Kinder sind längst nicht so hilflos und abhängig, wie auch die Wissenschaft lange Zeit glaubte. Schon das Baby macht seine Erfahrungen mit der Welt viel aktiver als wir bislang glaubten. Es bevorzugt dies und meidet jenes; es sucht aktiv, was zu ihm passt. Vom ersten Tage seines Lebens an erzieht es uns genau so wie wir es erziehen. Die moderne Videotechnik hat uns Beobachtungen ermöglicht, die für das bloße Auge, bei normal schnellem Ablauf, viel zu flüchtig sind. Erst Zeitlupe und ständige Wiederholung machen sichtbar, wie hier Blicke und Gesten, Zu- und Abwendung des Babys das Verhalten der Mutter oder des Vaters dirigieren, damit diese sich so verhalten, wie das Baby es gerade braucht.
Auch das Zwei-, Drei-, Vierjährige “weiß” oft besser, was ihm guttut, als wir ihm im Allgemeinen zutrauen. Kleinkinder, die man z.B. frei auswählen lässt, was und wie viel sie essen wollen, stellen zwar einzelne Mahlzeiten oft so einseitig zusammen, dass es einen Erwachsenen graust. Auf längere Sicht aber wählen sie verblüffend genau das aus, was ihr Körper braucht.
In diesem wie in vielen anderen Fällen tun wir gut daran, unseren Kindern mehr Kompetenz zuzutrauen und ihnen von klein auf ein Mitspracherecht in ihren eigenen Angelegenheiten einzuräumen, damit sie diese Fähigkeit nicht verlieren, sondern weiter trainieren. Schreibe ich ihnen hingegen vor, was und wie viel sie essen müssen, wann sie zu schlafen und was sie anzuziehen haben, dann entsteht aus solchen Selbstverständlichkeiten leicht ein Machtkampf. Wer essen muss, der mag es nicht mehr. Der lernt, dass er Vater oder Mutter ärgern kann, wenn er das Essen verweigert oder wieder ausspuckt. Wer Süßes nicht essen soll, nascht heimlich oft hemmungslos.
Mit zunehmendem Alter werden die anstehenden Fragen vielfältiger, das Mitredenlassen anstrengender. Denn nicht immer weiß ein Kind gleich, was es will – das muss es erst selbst herausfinden.
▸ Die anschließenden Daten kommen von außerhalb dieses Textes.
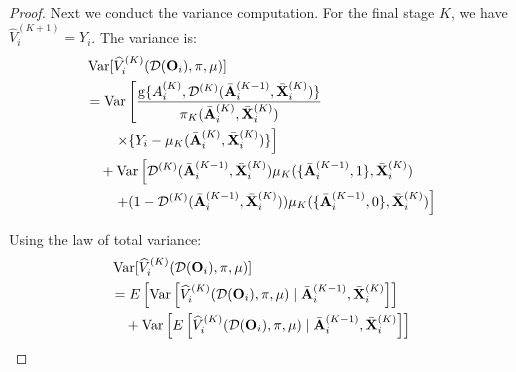 \documentclass[11pt]{article}
\theoremstyle{referenceplain}
\theoremstyle{referencedefinition}
\theoremstyle{referenceremark}
\begin{document}
\begin{proof}
Next we conduct the variance computation. For the final stage $K$, we have $\widehat{V}_i^{(K+1)} = Y_i$. The variance is:
\begin{align}
    &\operatorname{Var}[\widehat{V}_i^{(K)}(\mathcal{D}(\mathbf{O}_i),\pi,\mu)]\notag\\
    &= \operatorname{Var}\left[\frac{\mathrm{g}\{A_i^{(K)}, \mathcal{D}^{(K)}(\bar{\mathbf{A}}_i^{(K-1)},\bar{\mathbf{X}}_i^{(K)})\}}{\pi_K(\bar{\mathbf{A}}_i^{(K)}, \bar{\mathbf{X}}_i^{(K)})}\right.\notag\\
    &\quad\quad\left.\times \{Y_i - \mu_K(\bar{\mathbf{A}}_i^{(K)}, \bar{\mathbf{X}}_i^{(K)})\}\right]\notag\\
    &\quad + \operatorname{Var}\left[\mathcal{D}^{(K)}(\bar{\mathbf{A}}_i^{(K-1)},\bar{\mathbf{X}}_i^{(K)}) \mu_K(\{\bar{\mathbf{A}}_i^{(K-1)},1\}, \bar{\mathbf{X}}_i^{(K)})\right.\notag\\
    &\quad\quad\left.+ (1-\mathcal{D}^{(K)}(\bar{\mathbf{A}}_i^{(K-1)},\bar{\mathbf{X}}_i^{(K)})) \mu_K(\{\bar{\mathbf{A}}_i^{(K-1)},0\}, \bar{\mathbf{X}}_i^{(K)})\right]\label{multi-var-K-decomp}
\end{align}

Using the law of total variance:
\begin{align}
    &\operatorname{Var}[\widehat{V}_i^{(K)}(\mathcal{D}(\mathbf{O}_i),\pi,\mu)]\notag\\
    &= E\left[\operatorname{Var}\left[\widehat{V}_i^{(K)}(\mathcal{D}(\mathbf{O}_i),\pi,\mu) \mid \bar{\mathbf{A}}_i^{(K-1)}, \bar{\mathbf{X}}_i^{(K)}\right]\right]\label{multi-var-K-1}\\
    &\quad + \operatorname{Var}\left[E\left[\widehat{V}_i^{(K)}(\mathcal{D}(\mathbf{O}_i),\pi,\mu) \mid \bar{\mathbf{A}}_i^{(K-1)}, \bar{\mathbf{X}}_i^{(K)}\right]\right]\label{multi-var-K-2}
\end{align}


\end{proof}
\end{document}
Möchte die Achtjährige nun Klavier spielen lernen oder nicht? Ist das eine schnell verlöschende Flamme, oder wird sie die nötige Geduld aufbringen? Es hat keinen Zweck, eine Achtjährige zum Klavierspielen zu überreden, wenn sie nicht selbst Interesse daran hat.
Was für Zwei- und Achtjährige gilt, gilt für Ältere erst recht. Nur, wenn Sie mit Ihrem Sechzehnjährigen ständig im Gespräch sind, können Sie ihm helfen herauszufinden, was ihn an der Schule so nervt – ob das eine vorübergehende Missstimmung ist oder eine irreparable Abneigung. Ob er sich eher für ein Handwerk eignet oder für einen Büroberuf, und welches die Vor- und Nachteile der einen oder anderen Entscheidung sind. Sie können seinen Weg nicht für ihn suchen; Sie können ihn nur dabei unterstützen, ihn selbst zu finden.
Ein Kind, das von klein auf daran gewöhnt ist, für seine Angelegenheiten mitverantwortlich zu sein, wächst nach und nach leichter in die Eigenverantwortlichkeit des Erwachsenen hinein. Kinder dagegen, die (zu) lange abhängig gehalten werden, haben es oft nötiger, sich dann in der Pubertät mit viel Getöse und Hauruck aus dieser Abhängigkeit zu befreien. Dann gibt es leicht Überspitzungen, die Eltern wie Kindern wehtun.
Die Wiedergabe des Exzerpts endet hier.